Weeds are a serious threat to crop production in Iran as they reduce the yield of wheat, barley, rice, maize, and chickpea on average by 23%, 21%, 35%, 20%, and 50%, respectively. Orobanche spp., Avena ludoviciana (Durieu.), Convolvulus arvensis (L.), Sorghum halpence (L.) Pers, and Cuscuta compestris (Y.) are the most important weed species that compete with major crops in Iran. Recently, some newly introduced and invasive weeds, including Hordeum spontaneum (K. Koch.), Cynanchum acutum (L.), Physalis divaricata (L.), and Azolla filiculoides (Lam.), have become a very serious problem in a wide range of crops in different parts of Iran. Chemical control is the predominant weed management practice in Iran. In addition, mechanical weed control methods including soil tillage and hand weeding are applied to a lesser extent. 2,4-D + MCPA (in cereal crops), clodinafop-propargyl (in wheat crop), haloxyfop-r-methyl ester (in broadleaved crops), tribenuron-methyl (in wheat), nicosulfuron (in maize), trifluralin (in oil crops), metribuzin (in potato), glyphosate (in orchards and non-cultivated areas), and paraquat (in waste lands and between crop rows) are the most commonly used herbicides in Iran. There are currently 14 unique cases (species x site of action) of herbicide-resistant weeds in Iran. The most important and newly emerged challenges in Iran are to manage the present noxious and invasive weed species. Increasingly, the evolution of herbicide-resistant biotypes in wheat and other important crops would be another challenge in the future.

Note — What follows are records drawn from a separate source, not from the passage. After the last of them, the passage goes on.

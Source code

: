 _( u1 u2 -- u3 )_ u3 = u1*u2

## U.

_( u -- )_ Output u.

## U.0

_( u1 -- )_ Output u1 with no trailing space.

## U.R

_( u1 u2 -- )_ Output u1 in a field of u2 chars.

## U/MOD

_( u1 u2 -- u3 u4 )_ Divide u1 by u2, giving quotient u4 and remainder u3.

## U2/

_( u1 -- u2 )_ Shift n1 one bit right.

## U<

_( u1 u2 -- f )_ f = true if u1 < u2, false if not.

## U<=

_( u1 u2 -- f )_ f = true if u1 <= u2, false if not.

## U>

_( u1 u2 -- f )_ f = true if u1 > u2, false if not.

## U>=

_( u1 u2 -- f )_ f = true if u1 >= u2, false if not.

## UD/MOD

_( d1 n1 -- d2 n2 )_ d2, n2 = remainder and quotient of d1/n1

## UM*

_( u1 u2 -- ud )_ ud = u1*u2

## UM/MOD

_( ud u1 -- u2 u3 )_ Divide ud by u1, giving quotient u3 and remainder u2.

In addition, the adoption and extension of integrated weed management strategy, addition of suitable adjuvants to herbicide tank mixture, and use of proper sprayers would remain critical challenges in weed management practices in Iran. The integration of weed control methods such as crop rotation, tillage, planting date and pattern, herbicides, and allelopathy would lead to the effective and sustainable management of weeds.